Credit: KSU Athletics/Kyle Hess

Chandler Burks is coming off an exceptional junior season.

While leading the Owls to the Big South title, a 12-2 record and the FCS playoffs for the first time in the team’s three-year history, Burks became the first Big South player to be named Offensive Player of the Year and Scholar-Athlete of the Year in the same season and the first Owl to rush and pass for over 1,000 yards in a season, among other accolades.

A graduate student, Burks enters his final season as an Owl after graduating with a bachelor’s degree in sports management in 2017, working through an ACL injury in 2015 and solidifying his spot as the Owls starting quarterback and undisputed team leader.

“He’s really been the vocal leader of the team,” senior wide receiver Justin Sumpter said. “He’s like the head coach. He’s like another coach (Brian) Bohannon for us pretty much. He’s always there to motivate us. ... He is probably one of the greatest leaders I’ve ever been around, and just the things that he’s done for his team, it’s just been outstanding.”

In June 2013, the former South Paulding High School quarterback took a leap of faith and became the first recruit to commit to Kennesaw State’s start-up football program just 45 minutes from his hometown of Douglasville.

While many high school recruits would rather choose to be part of an established program that had a reputation and a chance of winning a championship before they arrived, the decision to commit to Kennesaw State was made comfortable because of Bohannon, who had been an assistant at Gardner-Webb, Georgia Southern, Navy and Georgia Tech.

Although there were many unanswered questions surrounding the new program, Bohannon convinced the 17-year-old Burks that together they could build a championship program out of nothing.

“It was very easy for me (to choose Kennesaw State),” Burks said. “When I was looking at going to play college football, I was looking at the coaching staff (mostly) because they were going to be my father figures for the next four to five years. So that was something that I took a lot into consideration knowing what kind of people they were, what kind of core values they carried.”

One of the biggest factors in Burks' decision to commit to the Owls was when Bohannon hired Burks' high school football coach Tim Glanton as running backs coach in May 2013.

Burks verbally committed one month later.

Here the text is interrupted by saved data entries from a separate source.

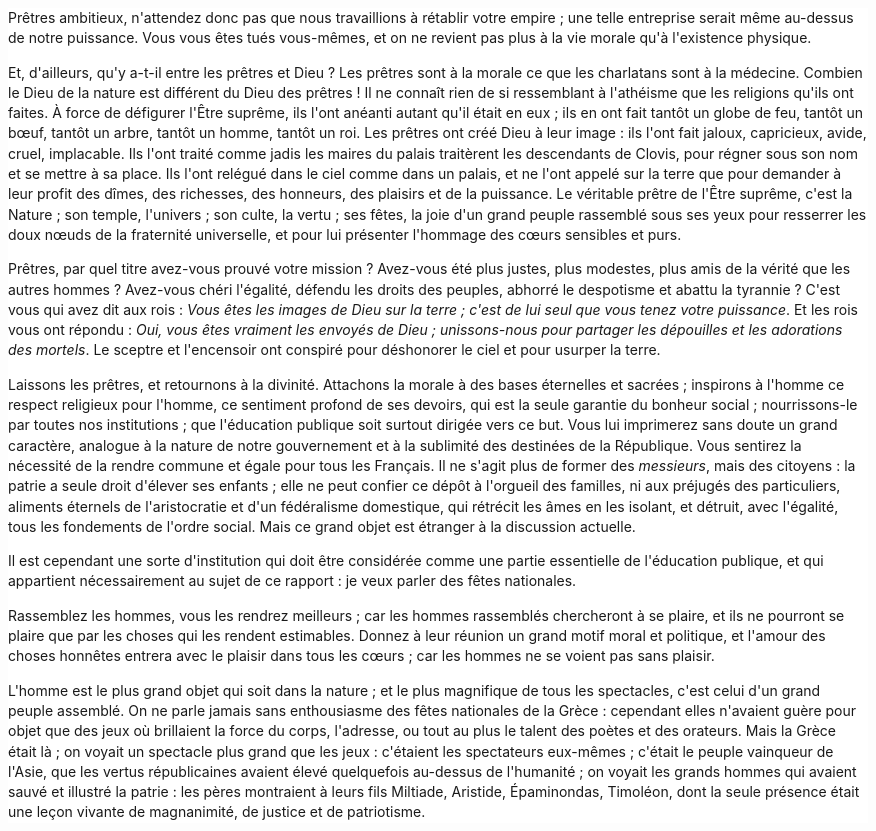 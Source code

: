Prêtres ambitieux, n'attendez donc pas que nous travaillions à rétablir votre empire ; une telle entreprise serait même au-dessus de notre puissance. Vous vous êtes tués vous-mêmes, et on ne revient pas plus à la vie morale qu'à l'existence physique.

Et, d'ailleurs, qu'y a-t-il entre les prêtres et Dieu ? Les prêtres sont à la morale ce que les charlatans sont à la médecine. Combien le Dieu de la nature est différent du Dieu des prêtres ! Il ne connaît rien de si ressemblant à l'athéisme que les religions qu'ils ont faites. À force de défigurer l'Être suprême, ils l'ont anéanti autant qu'il était en eux ; ils en ont fait tantôt un globe de feu, tantôt un bœuf, tantôt un arbre, tantôt un homme, tantôt un roi. Les prêtres ont créé Dieu à leur image : ils l'ont fait jaloux, capricieux, avide, cruel, implacable. Ils l'ont traité comme jadis les maires du palais traitèrent les descendants de Clovis, pour régner sous son nom et se mettre à sa place. Ils l'ont relégué dans le ciel comme dans un palais, et ne l'ont appelé sur la terre que pour demander à leur profit des dîmes, des richesses, des honneurs, des plaisirs et de la puissance. Le véritable prêtre de l'Être suprême, c'est la Nature ; son temple, l'univers ; son culte, la vertu ; ses fêtes, la joie d'un grand peuple rassemblé sous ses yeux pour resserrer les doux nœuds de la fraternité universelle, et pour lui présenter l'hommage des cœurs sensibles et purs.

Prêtres, par quel titre avez-vous prouvé votre mission ? Avez-vous été plus justes, plus modestes, plus amis de la vérité que les autres hommes ? Avez-vous chéri l'égalité, défendu les droits des peuples, abhorré le despotisme et abattu la tyrannie ? C'est vous qui avez dit aux rois : *Vous êtes les images de Dieu sur la terre ; c'est de lui seul que vous tenez votre puissance*. Et les rois vous ont répondu : *Oui, vous êtes vraiment les envoyés de Dieu ; unissons-nous pour partager les dépouilles et les adorations des mortels*. Le sceptre et l'encensoir ont conspiré pour déshonorer le ciel et pour usurper la terre.

Laissons les prêtres, et retournons à la divinité. Attachons la morale à des bases éternelles et sacrées ; inspirons à l'homme ce respect religieux pour l'homme, ce sentiment profond de ses devoirs, qui est la seule garantie du bonheur social ; nourrissons-le par toutes nos institutions ; que l'éducation publique soit surtout dirigée vers ce but. Vous lui imprimerez sans doute un grand caractère, analogue à la nature de notre gouvernement et à la sublimité des destinées de la République. Vous sentirez la nécessité de la rendre commune et égale pour tous les Français. Il ne s'agit plus de former des *messieurs*, mais des citoyens : la patrie a seule droit d'élever ses enfants ; elle ne peut confier ce dépôt à l'orgueil des familles, ni aux préjugés des particuliers, aliments éternels de l'aristocratie et d'un fédéralisme domestique, qui rétrécit les âmes en les isolant, et détruit, avec l'égalité, tous les fondements de l'ordre social. Mais ce grand objet est étranger à la discussion actuelle.

Il est cependant une sorte d'institution qui doit être considérée comme une partie essentielle de l'éducation publique, et qui appartient nécessairement au sujet de ce rapport : je veux parler des fêtes nationales.

Rassemblez les hommes, vous les rendrez meilleurs ; car les hommes rassemblés chercheront à se plaire, et ils ne pourront se plaire que par les choses qui les rendent estimables. Donnez à leur réunion un grand motif moral et politique, et l'amour des choses honnêtes entrera avec le plaisir dans tous les cœurs ; car les hommes ne se voient pas sans plaisir.

L'homme est le plus grand objet qui soit dans la nature ; et le plus magnifique de tous les spectacles, c'est celui d'un grand peuple assemblé. On ne parle jamais sans enthousiasme des fêtes nationales de la Grèce : cependant elles n'avaient guère pour objet que des jeux où brillaient la force du corps, l'adresse, ou tout au plus le talent des poètes et des orateurs. Mais la Grèce était là ; on voyait un spectacle plus grand que les jeux : c'étaient les spectateurs eux-mêmes ; c'était le peuple vainqueur de l'Asie, que les vertus républicaines avaient élevé quelquefois au-dessus de l'humanité ; on voyait les grands hommes qui avaient sauvé et illustré la patrie : les pères montraient à leurs fils Miltiade, Aristide, Épaminondas, Timoléon, dont la seule présence était une leçon vivante de magnanimité, de justice et de patriotisme.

He was a believer in Bohannon’s vision.

Last season, Kennesaw State’s Big South championship finally gave outsiders proof that the future Bohannon envisioned from the program’s humble beginning is achievable.

“What (the senior class has) done here is really unreal when you think about what’s happened in their time in that short period of time,” Bohannon said during training camp. “They’re going to be unbelievably missed when they’re gone I can promise you, but the whole objective for those guys when we signed them was, ‘Listen, we want you to leave a legacy and lay a foundation that even though you’re physically gone’ ... They’ve done that.”

While Bohannon and Burks freely admit their roles in creating a culture that will define Kennesaw State football for decades to come is far from complete, Burks looked back in awe over all the team accomplished in three seasons.

“It’s kind of surreal to think that we were just a bunch of guys that bought into a vision that our head coach laid out for us,” Burks said. “We bought in, went all in and we helped lay the foundation. We helped build a culture that we wanted to build the team on which is effort, attitude and toughness and were able to see the fruits of our labor unfold on Saturdays when we’re able to put in that hard work, able to see it all come together in the end.”

Kennesaw State kicks off its season at 7 p.m. Thursday at Georgia State. The game can be streamed on ESPN-Plus.